◆ Data under study ◆
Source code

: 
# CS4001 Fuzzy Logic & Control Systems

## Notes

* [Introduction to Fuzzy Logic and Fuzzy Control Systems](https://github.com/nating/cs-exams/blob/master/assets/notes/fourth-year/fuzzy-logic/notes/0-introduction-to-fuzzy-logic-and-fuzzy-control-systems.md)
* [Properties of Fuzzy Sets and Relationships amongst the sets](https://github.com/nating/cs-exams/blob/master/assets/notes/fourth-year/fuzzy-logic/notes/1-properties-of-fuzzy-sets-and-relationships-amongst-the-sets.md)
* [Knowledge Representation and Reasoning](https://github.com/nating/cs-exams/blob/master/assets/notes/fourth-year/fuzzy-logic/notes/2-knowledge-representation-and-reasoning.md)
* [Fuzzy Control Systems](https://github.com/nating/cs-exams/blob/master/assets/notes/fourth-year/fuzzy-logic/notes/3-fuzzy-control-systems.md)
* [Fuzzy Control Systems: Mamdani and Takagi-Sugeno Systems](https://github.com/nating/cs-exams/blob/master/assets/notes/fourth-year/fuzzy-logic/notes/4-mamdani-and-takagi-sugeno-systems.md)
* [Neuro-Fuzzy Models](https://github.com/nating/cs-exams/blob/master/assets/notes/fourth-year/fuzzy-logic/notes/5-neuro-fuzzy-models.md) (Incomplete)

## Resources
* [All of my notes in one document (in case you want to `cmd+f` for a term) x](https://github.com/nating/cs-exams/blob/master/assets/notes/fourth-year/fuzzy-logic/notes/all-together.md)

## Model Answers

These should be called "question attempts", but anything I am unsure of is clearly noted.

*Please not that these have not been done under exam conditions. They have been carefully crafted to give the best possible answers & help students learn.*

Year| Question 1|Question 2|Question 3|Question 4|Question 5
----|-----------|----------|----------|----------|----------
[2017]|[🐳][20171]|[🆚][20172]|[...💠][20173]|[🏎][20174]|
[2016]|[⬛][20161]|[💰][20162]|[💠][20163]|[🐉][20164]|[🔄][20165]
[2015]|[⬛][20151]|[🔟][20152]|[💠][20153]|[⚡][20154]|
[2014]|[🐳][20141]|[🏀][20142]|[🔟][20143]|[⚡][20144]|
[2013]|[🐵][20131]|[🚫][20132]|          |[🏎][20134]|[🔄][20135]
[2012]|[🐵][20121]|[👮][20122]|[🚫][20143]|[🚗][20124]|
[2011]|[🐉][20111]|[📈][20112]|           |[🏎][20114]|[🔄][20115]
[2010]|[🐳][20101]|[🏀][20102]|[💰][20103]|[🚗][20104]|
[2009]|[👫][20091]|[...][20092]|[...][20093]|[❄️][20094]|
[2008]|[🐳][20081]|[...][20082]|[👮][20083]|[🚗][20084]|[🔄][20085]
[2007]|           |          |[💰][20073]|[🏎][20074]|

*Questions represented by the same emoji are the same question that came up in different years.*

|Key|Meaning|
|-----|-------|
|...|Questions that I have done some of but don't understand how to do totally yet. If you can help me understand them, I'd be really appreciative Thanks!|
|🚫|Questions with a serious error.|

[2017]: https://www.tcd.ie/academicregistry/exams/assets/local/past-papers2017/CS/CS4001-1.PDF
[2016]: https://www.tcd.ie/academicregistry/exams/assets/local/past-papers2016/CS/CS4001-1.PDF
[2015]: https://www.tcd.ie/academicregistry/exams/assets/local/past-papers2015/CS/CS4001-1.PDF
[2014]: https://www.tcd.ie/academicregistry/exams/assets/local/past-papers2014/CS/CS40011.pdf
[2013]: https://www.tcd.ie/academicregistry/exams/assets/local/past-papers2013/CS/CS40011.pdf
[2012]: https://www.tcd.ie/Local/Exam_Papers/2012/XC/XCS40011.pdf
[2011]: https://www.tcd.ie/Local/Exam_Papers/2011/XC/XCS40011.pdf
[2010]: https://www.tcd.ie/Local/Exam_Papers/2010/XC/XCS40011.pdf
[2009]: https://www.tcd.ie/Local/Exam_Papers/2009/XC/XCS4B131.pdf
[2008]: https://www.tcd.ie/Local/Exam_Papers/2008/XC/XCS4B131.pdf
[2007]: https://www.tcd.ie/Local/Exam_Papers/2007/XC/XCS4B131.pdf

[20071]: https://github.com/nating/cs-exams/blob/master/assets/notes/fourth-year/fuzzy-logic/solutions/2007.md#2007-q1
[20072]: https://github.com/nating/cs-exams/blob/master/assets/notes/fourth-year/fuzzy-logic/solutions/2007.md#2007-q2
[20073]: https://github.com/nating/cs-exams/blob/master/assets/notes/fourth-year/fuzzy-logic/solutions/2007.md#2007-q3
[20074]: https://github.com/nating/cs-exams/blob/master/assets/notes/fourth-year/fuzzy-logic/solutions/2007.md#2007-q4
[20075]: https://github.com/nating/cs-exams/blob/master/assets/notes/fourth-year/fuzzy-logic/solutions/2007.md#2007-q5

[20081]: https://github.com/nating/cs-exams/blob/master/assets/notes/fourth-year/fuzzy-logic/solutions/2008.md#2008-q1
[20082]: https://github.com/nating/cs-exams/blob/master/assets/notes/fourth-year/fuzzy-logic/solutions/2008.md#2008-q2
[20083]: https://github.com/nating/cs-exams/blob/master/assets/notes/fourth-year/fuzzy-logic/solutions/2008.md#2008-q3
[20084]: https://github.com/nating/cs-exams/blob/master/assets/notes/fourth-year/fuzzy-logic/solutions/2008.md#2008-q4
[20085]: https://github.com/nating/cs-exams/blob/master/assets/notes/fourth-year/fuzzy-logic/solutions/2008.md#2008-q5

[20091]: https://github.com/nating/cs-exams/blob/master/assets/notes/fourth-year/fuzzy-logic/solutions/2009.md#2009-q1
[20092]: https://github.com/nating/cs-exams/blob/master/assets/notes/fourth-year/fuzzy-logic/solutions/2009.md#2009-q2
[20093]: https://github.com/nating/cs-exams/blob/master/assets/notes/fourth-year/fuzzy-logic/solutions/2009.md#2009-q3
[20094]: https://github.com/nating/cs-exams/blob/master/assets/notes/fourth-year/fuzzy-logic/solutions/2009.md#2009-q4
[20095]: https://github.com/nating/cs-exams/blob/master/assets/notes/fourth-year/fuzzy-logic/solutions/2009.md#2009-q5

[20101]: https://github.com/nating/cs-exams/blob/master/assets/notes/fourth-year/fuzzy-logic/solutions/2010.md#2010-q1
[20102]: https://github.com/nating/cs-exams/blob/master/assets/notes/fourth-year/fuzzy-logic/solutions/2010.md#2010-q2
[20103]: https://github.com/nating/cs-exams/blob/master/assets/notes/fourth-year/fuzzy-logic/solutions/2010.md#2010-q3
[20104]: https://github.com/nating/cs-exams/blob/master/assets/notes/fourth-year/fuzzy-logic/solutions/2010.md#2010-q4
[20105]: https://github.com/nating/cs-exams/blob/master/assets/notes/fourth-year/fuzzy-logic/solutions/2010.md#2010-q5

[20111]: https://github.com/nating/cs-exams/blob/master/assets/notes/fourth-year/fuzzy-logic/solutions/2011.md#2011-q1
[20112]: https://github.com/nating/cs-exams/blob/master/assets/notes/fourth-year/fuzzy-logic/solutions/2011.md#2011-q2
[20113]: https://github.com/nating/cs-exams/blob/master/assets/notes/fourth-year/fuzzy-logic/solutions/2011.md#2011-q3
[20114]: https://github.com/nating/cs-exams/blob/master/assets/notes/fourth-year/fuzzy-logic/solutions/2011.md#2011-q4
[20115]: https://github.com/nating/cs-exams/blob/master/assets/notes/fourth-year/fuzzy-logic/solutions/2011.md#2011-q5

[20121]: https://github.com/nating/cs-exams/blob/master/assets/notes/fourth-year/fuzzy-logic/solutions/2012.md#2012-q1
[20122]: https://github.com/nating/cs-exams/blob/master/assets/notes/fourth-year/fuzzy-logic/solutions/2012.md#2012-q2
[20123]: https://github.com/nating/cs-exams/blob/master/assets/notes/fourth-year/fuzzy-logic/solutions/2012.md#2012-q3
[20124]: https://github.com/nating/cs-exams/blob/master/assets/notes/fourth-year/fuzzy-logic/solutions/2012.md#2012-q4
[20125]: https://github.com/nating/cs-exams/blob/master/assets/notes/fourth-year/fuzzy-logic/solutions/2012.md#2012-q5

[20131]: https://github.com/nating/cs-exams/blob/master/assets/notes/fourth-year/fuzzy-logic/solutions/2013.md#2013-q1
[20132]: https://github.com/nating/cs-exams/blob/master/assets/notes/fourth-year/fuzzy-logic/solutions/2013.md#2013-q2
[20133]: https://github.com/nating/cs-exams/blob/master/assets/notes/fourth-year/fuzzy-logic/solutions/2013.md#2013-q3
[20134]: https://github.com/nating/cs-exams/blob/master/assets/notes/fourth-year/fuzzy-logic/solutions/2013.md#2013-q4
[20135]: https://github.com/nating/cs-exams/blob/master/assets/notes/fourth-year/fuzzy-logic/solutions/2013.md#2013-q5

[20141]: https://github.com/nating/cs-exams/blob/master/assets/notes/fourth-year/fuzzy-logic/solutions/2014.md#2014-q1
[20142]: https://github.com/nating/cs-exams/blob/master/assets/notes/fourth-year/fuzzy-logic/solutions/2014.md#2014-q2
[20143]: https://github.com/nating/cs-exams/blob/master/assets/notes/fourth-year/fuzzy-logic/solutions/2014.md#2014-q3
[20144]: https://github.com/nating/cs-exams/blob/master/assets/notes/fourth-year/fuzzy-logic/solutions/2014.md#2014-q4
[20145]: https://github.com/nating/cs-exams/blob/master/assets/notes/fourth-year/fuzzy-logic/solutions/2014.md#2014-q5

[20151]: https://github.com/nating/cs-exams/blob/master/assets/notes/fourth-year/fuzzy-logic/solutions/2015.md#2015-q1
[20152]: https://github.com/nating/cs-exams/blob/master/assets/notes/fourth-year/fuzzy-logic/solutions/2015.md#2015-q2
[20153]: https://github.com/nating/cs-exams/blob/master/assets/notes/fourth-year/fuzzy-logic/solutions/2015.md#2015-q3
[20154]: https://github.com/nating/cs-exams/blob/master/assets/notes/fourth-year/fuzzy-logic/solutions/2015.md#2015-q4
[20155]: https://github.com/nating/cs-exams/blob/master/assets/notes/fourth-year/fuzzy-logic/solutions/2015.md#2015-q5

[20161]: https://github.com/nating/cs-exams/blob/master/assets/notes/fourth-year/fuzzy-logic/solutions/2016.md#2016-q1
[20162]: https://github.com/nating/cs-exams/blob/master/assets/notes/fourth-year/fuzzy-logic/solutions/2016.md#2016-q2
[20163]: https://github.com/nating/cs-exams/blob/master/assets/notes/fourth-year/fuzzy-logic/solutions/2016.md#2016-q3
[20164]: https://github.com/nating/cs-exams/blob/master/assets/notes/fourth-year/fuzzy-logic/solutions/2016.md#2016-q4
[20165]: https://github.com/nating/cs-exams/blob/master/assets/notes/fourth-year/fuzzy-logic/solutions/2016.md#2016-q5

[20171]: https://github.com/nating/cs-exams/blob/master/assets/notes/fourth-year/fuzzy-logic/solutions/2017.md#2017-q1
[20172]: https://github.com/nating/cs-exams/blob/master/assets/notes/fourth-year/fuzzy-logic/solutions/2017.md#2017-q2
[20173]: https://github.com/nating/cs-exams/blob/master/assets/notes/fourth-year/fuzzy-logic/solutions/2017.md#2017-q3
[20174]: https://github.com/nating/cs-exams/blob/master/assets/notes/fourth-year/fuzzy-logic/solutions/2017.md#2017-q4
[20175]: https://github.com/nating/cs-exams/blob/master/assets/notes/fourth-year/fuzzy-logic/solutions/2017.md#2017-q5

◆ Aim of the task ◆
Set down again, word for word, the stretch of records from the line with "Control Systems: Mamdani" to the line with "## Resources", both of those lines included.

◆ Answer section ◆
* [Fuzzy Control Systems: Mamdani and Takagi-Sugeno Systems](https://github.com/nating/cs-exams/blob/master/assets/notes/fourth-year/fuzzy-logic/notes/4-mamdani-and-takagi-sugeno-systems.md)
* [Neuro-Fuzzy Models](https://github.com/nating/cs-exams/blob/master/assets/notes/fourth-year/fuzzy-logic/notes/5-neuro-fuzzy-models.md) (Incomplete)

## Resources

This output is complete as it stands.